Nonsurgical Treatment

If your fracture isn’t serious, your doctor might place your wrist in a lightweight cast and let it heal. Your doctor might need to straighten the bone depending on how it broke. This procedure, called a reduction, is done before your wrist is put in the cast. In most cases, the cast is taken off after six weeks.


If your wrist is severely fractured, your doctor will recommend surgery to correct it. Your bones will be straightened and held together using pins, a plate and screws, or an external device that holds the pins in place. After surgery, your wrist will be put in a splint or cast to keep you from moving it around too much as it heals.

Physical Therapy

Depending on how severe your injury is, you might have to work with a physical therapist. Your physical therapist will have you do exercises that can help rebuild the strength in your wrist and help you regain your normal range of motion.

Recovery From a Colles’ Wrist Fracture

A Colles’ wrist fracture can take a year or more to fully heal. Your cast will typically be taken off about six weeks after surgery. You should be able to do light activities about a month or two after your cast is removed. You can usually start doing more intense activities about three to six months after surgery.

Your wrist will probably feel stiff for about a month or two after the cast is off. You might continue to have slight aches or stiffness for about two years. Some people develop carpal tunnel syndrome after having a Colles’ wrist fracture. If you’re older, you might not be able to fully move your wrist around again.

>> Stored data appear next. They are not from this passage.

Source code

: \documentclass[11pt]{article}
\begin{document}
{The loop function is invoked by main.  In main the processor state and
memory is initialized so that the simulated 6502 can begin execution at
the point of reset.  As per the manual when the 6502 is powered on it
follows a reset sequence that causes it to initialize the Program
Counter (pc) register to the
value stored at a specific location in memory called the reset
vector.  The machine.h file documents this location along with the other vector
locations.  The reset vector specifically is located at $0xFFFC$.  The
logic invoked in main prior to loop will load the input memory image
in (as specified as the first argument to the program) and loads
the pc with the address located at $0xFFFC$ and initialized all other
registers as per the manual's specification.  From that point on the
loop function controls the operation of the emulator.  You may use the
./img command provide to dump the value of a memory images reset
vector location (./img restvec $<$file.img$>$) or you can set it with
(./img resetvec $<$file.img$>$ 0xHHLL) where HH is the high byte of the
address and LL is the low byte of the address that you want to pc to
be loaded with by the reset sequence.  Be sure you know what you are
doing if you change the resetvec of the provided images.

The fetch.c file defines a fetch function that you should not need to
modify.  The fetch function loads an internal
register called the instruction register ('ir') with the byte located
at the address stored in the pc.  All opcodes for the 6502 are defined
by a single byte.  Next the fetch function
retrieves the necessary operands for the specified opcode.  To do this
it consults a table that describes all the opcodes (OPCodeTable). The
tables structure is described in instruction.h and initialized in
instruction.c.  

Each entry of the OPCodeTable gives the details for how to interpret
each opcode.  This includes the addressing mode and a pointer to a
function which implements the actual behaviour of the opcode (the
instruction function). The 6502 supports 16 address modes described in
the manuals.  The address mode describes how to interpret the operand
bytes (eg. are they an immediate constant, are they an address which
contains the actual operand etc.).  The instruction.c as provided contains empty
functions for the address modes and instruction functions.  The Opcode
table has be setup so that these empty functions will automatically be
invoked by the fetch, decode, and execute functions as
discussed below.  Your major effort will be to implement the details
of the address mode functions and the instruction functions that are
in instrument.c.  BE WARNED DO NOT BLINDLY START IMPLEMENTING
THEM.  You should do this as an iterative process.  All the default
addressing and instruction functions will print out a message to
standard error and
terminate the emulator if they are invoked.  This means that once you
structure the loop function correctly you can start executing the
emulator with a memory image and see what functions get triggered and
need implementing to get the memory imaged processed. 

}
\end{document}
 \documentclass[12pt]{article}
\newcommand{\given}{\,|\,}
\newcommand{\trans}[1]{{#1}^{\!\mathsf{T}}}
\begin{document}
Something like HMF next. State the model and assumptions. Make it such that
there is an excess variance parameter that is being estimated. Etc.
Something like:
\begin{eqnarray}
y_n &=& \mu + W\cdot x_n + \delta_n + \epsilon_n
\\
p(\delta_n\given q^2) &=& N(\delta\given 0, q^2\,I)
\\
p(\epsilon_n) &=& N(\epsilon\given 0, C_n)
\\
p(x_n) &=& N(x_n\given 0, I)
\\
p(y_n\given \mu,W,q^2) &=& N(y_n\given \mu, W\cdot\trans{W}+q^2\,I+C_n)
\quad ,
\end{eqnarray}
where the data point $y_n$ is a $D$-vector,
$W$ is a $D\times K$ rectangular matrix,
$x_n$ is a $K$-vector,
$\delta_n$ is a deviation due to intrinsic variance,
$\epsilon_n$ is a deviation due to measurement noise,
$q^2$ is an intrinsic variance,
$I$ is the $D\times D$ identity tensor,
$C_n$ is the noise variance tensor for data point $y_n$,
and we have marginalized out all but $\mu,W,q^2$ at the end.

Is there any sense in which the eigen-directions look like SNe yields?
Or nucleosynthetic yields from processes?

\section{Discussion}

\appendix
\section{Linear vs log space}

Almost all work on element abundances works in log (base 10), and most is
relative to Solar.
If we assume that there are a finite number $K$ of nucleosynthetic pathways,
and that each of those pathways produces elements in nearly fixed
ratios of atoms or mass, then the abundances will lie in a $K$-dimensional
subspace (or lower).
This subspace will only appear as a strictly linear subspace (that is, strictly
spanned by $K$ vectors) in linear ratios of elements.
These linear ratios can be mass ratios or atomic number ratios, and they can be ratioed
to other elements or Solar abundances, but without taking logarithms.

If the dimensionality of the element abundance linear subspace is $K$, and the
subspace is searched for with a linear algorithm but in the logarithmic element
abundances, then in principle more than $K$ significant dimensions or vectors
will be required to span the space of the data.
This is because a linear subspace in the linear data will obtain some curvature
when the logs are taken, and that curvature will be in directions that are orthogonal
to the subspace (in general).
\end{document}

Preventing a Colles’ Wrist Fracture


Make sure you’re getting enough calcium by eating foods such as leafy, dark green vegetables, low-fat dairy products, and products that are fortified with this mineral. If your diet isn’t giving you enough calcium, you can make up for it by taking calcium supplements. You can get enough vitamin D from sunlight. If you don’t go outside much or use sunscreen every time you’re in the sun for any length of time, you may need additional vitamin D. Eating foods that contain vitamin D, such as salmon, can help you get the amount you need. If you can’t get enough from sunlight and your diet, you can take supplements.


Exercise helps make your bones and muscles stronger, which makes you less likely to fall and fracture a bone. The ideal workout should include weight-bearing exercises and strength training. Weight-bearing exercises, like jogging, strengthen the bones and muscles in the lower half of your body. Strength training routines, which include exercises like weight lifting, help the muscles and bones in the upper half.

Wrist Guard

If you’re going to be doing activities that raise your risk of having a Colles’ wrist fracture, wear a wrist guard. This helps protect your wrist if you fall.